Even radio promotion veterans on staff at established, well-funded labels are concerned about getting their new acts, or "baby bands,'' on the air without the help of indies. "The good news is it will be less expensive for us to do business. The bad news is it's going to be harder to break new acts," summarizes one label promotion executive. "How are we going to get a baby band with two mid-charting singles on the radio other than just begging?"

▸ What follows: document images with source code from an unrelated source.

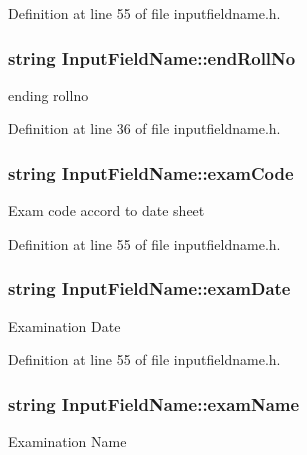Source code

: Definition at line 55 of file inputfieldname.\-h.

\hypertarget{classInputFieldName_a06435f9ba5a529cbba4ee1ce9b02e5cc}{
\subsubsection[{end\-Roll\-No}]{\setlength{\rightskip}{0pt plus 5cm}string Input\-Field\-Name\-::end\-Roll\-No}}\label{classInputFieldName_a06435f9ba5a529cbba4ee1ce9b02e5cc}
ending rollno 

Definition at line 36 of file inputfieldname.\-h.

\hypertarget{classInputFieldName_a3cc09a852d20e96bb4908b9f66c01ed7}{
\subsubsection[{exam\-Code}]{\setlength{\rightskip}{0pt plus 5cm}string Input\-Field\-Name\-::exam\-Code}}\label{classInputFieldName_a3cc09a852d20e96bb4908b9f66c01ed7}
Exam code accord to date sheet 

Definition at line 55 of file inputfieldname.\-h.

\hypertarget{classInputFieldName_a4e60d793497c36b2d80e2411cbb915d8}{
\subsubsection[{exam\-Date}]{\setlength{\rightskip}{0pt plus 5cm}string Input\-Field\-Name\-::exam\-Date}}\label{classInputFieldName_a4e60d793497c36b2d80e2411cbb915d8}
Examination Date 

Definition at line 55 of file inputfieldname.\-h.

\hypertarget{classInputFieldName_a4cee41667cdc0e38f8f76af94ef39c36}{
\subsubsection[{exam\-Name}]{\setlength{\rightskip}{0pt plus 5cm}string Input\-Field\-Name\-::exam\-Name}}\label{classInputFieldName_a4cee41667cdc0e38f8f76af94ef39c36}
Examination Name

The fear is that without indies, radio programmers, paid first and foremost to secure high ratings for stations that in some markets now carry price tags in excess of $100 million, will rely more and more on proven hit singles as well as older, already-familiar songs, leaving less airtime for new acts. "Radio stations don't get ratings through playing a lot of new music, they get ratings through repetition and familiarity," says one indie veteran. "You think Infinity [in the wake of its indie ban] will all of a sudden say, 'Hey, let's play lots of new music!'? It doesn't work that way. I think the playlists will get tighter."

Already facing a shrinking audience, as fans of new and adventurous music continue to flee radio in search of freewheeling -- and commercial-free -- alternatives like the Internet and satellite radio to hear their favorite artists, pop music stations, with their increasingly tight playlists, may finally be writing their own doom. If so, this time indies won't be around to take the blame.